- Material for this task:
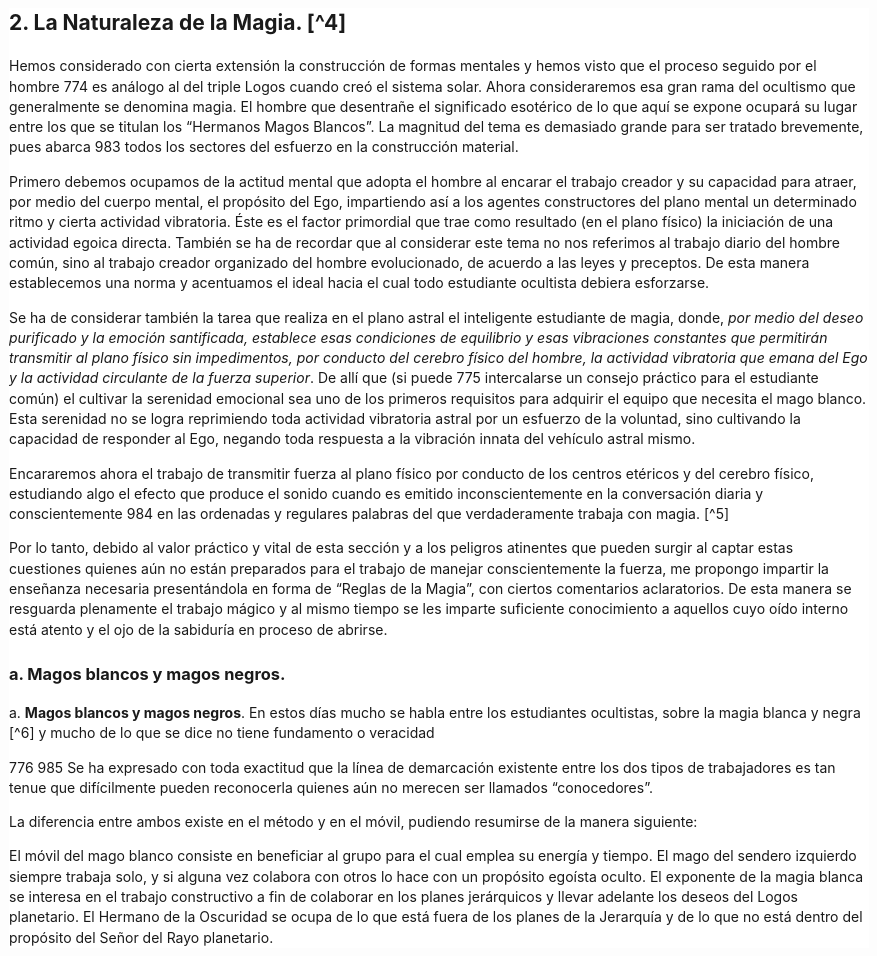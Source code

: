 ## 2. La Naturaleza de la Magia. [^4]

Hemos considerado con cierta extensión la construcción de formas mentales y hemos visto que el proceso seguido por el hombre <Pin lang="es">774</Pin> es análogo al del triple Logos cuando creó el sistema solar. Ahora consideraremos esa gran rama del ocultismo que generalmente se denomina magia. El hombre que desentrañe el significado esotérico de lo que aquí se expone ocupará su lugar entre los que se titulan los “Hermanos Magos Blancos”. La magnitud del tema es demasiado grande para ser tratado brevemente, pues abarca <Pin lang="en">983</Pin> todos los sectores del esfuerzo en la construcción material.

Primero debemos ocupamos de la actitud mental que adopta el hombre al encarar el trabajo creador y su capacidad para atraer, por medio del cuerpo mental, el propósito del Ego, impartiendo así a los agentes constructores del plano mental un determinado ritmo y cierta actividad vibratoria. Éste es el factor primordial que trae como resultado (en el plano físico) la iniciación de una actividad egoica directa. También se ha de recordar que al considerar este tema no nos referimos al trabajo diario del hombre común, sino al trabajo creador organizado del hombre evolucionado, de acuerdo a las leyes y preceptos. De esta manera establecemos una norma y acentuamos el ideal hacia el cual todo estudiante ocultista debiera esforzarse.

Se ha de considerar también la tarea que realiza en el plano astral el inteligente estudiante de magia, donde, *por medio del deseo purificado y la emoción santificada, establece esas condiciones de equilibrio y esas vibraciones constantes que permitirán transmitir al plano físico sin impedimentos, por conducto del cerebro físico del hombre, la actividad vibratoria que emana del Ego y la actividad circulante de la fuerza superior*. De allí que (si puede <Pin lang="es">775</Pin> intercalarse un consejo práctico para el estudiante común) el cultivar la serenidad emocional sea uno de los primeros requisitos para adquirir el equipo que necesita el mago blanco. Esta serenidad no se logra reprimiendo toda actividad vibratoria astral por un esfuerzo de la voluntad, sino cultivando la capacidad de responder al Ego, negando toda respuesta a la vibración innata del vehículo astral mismo.

Encararemos ahora el trabajo de transmitir fuerza al plano físico por conducto de los centros etéricos y del cerebro físico, estudiando algo el efecto que produce el sonido cuando es emitido inconscientemente en la conversación diaria y conscientemente <Pin lang="en">984</Pin> en las ordenadas y regulares palabras del que verdaderamente trabaja con magia. [^5]

Por lo tanto, debido al valor práctico y vital de esta sección y a los peligros atinentes que pueden surgir al captar estas cuestiones quienes aún no están preparados para el trabajo de manejar conscientemente la fuerza, me propongo impartir la enseñanza necesaria presentándola en forma de “Reglas de la Magia”, con ciertos comentarios aclaratorios. De esta manera se resguarda plenamente el trabajo mágico y al mismo tiempo se les imparte suficiente conocimiento a aquellos cuyo oído interno está atento y el ojo de la sabiduría en proceso de abrirse.

### a. Magos blancos y magos negros.

a. **Magos blancos y magos negros**. En estos días mucho se habla entre los estudiantes ocultistas, sobre la magia blanca y negra [^6] y mucho de lo que se dice no tiene fundamento o veracidad

<p><Pin lang="es">776</Pin> <Pin lang="en">985</Pin> Se ha expresado con toda exactitud que la línea de demarcación existente entre los dos tipos de trabajadores es tan tenue que difícilmente pueden reconocerla quienes aún no merecen ser llamados “conocedores”.</p>

La diferencia entre ambos existe en el método y en el móvil, pudiendo resumirse de la manera siguiente:

El móvil del mago blanco consiste en beneficiar al grupo para el cual emplea su energía y tiempo. El mago del sendero izquierdo siempre trabaja solo, y si alguna vez colabora con otros lo hace con un propósito egoísta oculto. El exponente de la magia blanca se interesa en el trabajo constructivo a fin de colaborar en los planes jerárquicos y llevar adelante los deseos del Logos planetario. El Hermano de la Oscuridad se ocupa de lo que está fuera de los planes de la Jerarquía y de lo que no está dentro del propósito del Señor del Rayo planetario.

- What to produce: Start at the top of the entries and repeat each line exactly, ending at the line that contains "Hemos considerado con". Pictures are not part of the copy.

- Written response:
Source code

: ## 2. La Naturaleza de la Magia. [^4]

Hemos considerado con cierta extensión la construcción de formas mentales y hemos visto que el proceso seguido por el hombre <Pin lang="es">774</Pin> es análogo al del triple Logos cuando creó el sistema solar. Ahora consideraremos esa gran rama del ocultismo que generalmente se denomina magia. El hombre que desentrañe el significado esotérico de lo que aquí se expone ocupará su lugar entre los que se titulan los “Hermanos Magos Blancos”. La magnitud del tema es demasiado grande para ser tratado brevemente, pues abarca <Pin lang="en">983</Pin> todos los sectores del esfuerzo en la construcción material.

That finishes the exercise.